Regardless, brands can't bat a thousand in social media engagement because, just like with any other form of publication, broadcast, or interaction (or anything public facing for that matter) consumers have differing tastes and sensibilities. A community manager's job is to meet the social objectives of his brand and to foster conversation -- preferably positive, but there's often great opportunity gleaned from the negative.
Just as there's a difference between constructive criticism and lambasting, there's a chasm between a screw up and a fuck up. Last week's Chrysler F-bomb tweet debacle is the latter, and not only because of the obvious F-bomb itself, which does contribute to the exacerbation of the situation. There's room for error in social media, but not when you're taking a swipe at Detroit and the very same ad campaign that's generated Super Bowl-sized buzz.
Ultimately, the only thing I can judge fairly from outside Chrysler's social practice is whether the person responsible for the tweet should have been fired. Answer: yes. In one tweet, he managed to badly blemish the brand that had entrusted his agency and, in turn, his agency in him with the social keys to the brand. The error tweeting a personal tweet on the corporate account alone would leave open a possibility of a second chance. Taking aim at Detroit and using profanity closed that door.
Should the agency have been fired? Not for me to say but if the client was thinking about a change, this could be the proverbial straw. Remember, whoever is responsible for the company's social media engagement is also responsible for the protection of the brand.
In my case, as the first social community manager for Dunkin' Donuts, I'd already been with the brand in a corporate communications role before I helped take the brand social. I knew the rules and the brand inside and out and saw Dunkin' Donuts' social presence as a direct extension of the brand experience. In knowing the brand, I was given enough latitude to experiment. I was also able to have fun with it, cultivating a spirited following and the attention of social media aficionados and social media heavy breathers alike. Luckily, we didn't have to shoot metaphorical t-shirts out of cannons to engage our following, as I mentioned in this New York Times trend story saying I wouldn't "swear" on the corporate account. (They left the Duh! out of the quote.)

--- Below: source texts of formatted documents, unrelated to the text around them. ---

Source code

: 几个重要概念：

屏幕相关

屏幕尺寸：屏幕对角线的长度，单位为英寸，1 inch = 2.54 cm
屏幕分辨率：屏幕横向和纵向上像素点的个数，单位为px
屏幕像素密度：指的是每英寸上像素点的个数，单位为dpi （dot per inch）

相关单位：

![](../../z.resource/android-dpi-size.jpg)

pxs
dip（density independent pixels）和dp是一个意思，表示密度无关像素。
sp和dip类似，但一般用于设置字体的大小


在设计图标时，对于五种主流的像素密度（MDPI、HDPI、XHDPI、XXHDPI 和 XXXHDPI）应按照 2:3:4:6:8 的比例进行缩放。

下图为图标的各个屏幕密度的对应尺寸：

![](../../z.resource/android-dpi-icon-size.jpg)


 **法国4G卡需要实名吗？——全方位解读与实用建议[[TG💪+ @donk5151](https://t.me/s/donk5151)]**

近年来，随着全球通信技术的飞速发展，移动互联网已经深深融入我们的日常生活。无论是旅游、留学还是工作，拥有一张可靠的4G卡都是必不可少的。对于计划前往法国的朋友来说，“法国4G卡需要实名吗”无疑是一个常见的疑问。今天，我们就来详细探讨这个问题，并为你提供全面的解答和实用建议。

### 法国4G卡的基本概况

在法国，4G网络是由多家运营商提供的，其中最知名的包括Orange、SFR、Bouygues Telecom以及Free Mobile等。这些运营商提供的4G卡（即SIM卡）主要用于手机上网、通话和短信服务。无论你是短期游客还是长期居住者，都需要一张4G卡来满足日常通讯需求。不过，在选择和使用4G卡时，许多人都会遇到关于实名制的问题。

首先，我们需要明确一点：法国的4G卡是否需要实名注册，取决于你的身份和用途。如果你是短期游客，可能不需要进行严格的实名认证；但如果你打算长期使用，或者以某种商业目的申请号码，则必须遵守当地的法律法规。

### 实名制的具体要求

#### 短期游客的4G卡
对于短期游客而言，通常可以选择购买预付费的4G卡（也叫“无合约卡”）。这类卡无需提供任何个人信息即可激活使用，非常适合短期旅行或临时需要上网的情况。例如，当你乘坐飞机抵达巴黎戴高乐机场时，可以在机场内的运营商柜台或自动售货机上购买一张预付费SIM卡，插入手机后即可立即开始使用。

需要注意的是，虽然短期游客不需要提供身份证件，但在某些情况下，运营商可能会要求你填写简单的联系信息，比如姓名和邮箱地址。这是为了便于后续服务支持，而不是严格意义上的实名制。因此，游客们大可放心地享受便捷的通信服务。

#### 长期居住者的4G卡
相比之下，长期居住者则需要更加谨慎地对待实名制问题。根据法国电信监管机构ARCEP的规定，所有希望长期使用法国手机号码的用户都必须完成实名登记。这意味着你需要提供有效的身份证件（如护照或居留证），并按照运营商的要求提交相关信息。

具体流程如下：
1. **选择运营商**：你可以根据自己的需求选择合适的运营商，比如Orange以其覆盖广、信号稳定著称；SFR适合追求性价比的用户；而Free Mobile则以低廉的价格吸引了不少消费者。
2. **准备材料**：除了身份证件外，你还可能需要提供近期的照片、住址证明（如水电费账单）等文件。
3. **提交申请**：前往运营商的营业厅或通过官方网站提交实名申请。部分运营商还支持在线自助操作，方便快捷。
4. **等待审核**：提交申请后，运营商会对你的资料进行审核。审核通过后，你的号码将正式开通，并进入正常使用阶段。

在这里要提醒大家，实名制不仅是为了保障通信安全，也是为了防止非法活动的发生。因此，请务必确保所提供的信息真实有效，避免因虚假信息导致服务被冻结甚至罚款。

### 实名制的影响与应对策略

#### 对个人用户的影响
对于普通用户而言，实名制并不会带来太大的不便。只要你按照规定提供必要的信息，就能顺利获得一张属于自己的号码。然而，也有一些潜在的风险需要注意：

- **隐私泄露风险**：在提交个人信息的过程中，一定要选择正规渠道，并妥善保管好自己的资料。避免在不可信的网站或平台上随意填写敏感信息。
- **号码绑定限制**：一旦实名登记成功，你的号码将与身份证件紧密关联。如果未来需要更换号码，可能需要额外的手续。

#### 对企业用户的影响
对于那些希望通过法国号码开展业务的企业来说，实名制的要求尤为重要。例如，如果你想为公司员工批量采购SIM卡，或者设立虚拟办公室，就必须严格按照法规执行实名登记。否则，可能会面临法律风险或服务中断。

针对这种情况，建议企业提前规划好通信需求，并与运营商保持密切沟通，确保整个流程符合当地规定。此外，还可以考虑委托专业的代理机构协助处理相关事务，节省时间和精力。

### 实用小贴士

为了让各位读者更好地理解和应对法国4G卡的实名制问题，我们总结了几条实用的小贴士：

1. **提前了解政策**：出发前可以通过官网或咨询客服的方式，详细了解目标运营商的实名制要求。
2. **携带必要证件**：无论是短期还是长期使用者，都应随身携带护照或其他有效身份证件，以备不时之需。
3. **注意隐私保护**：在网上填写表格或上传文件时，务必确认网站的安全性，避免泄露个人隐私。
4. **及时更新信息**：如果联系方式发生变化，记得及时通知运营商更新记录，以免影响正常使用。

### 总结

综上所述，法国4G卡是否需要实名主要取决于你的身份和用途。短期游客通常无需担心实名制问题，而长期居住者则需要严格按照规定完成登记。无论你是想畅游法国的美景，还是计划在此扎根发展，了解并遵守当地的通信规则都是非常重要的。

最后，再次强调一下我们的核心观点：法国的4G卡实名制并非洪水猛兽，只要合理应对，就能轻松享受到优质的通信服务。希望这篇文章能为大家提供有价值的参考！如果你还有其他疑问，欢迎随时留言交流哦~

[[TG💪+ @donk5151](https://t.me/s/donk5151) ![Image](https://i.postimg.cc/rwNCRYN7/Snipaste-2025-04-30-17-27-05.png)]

This is the closest I came to fucking up (that I know of). In June 2009, while traveling for Dunkin', I was on a plane that was delayed pulling off the gate in Atlanta. After an hour with little communication from the crew, we were tersely informed over PA that the aircraft was "broken" and we'd be deplaning. I considered the flight attendant's wording odd, so I tweeted the development from Dunkin's twitter feed. Then I tweeted, You can't spell ruDDer without DD.*
As it turns out, shortly before these tweets, Air France flight 447 crashed into the Atlantic Ocean en route from Rio de Janeiro to Paris. Had I known, I wouldn't have tweeted anything about broken airplanes or probably anything else for that matter. I learned of my mistake moments after tweeting when a few followers let me know that my timing was poor. In a cold sweat, unable to delete the rudder tweet via mobile, I scrambled to have my colleague back at DD headquarters delete the ill-timed tweet. I deleted the tweet not to cover my trail, but because it was the right thing to do. I did not follow up with an apology tweet to all followers -- it would have only called further attention to an honest mistake -- a screw-up.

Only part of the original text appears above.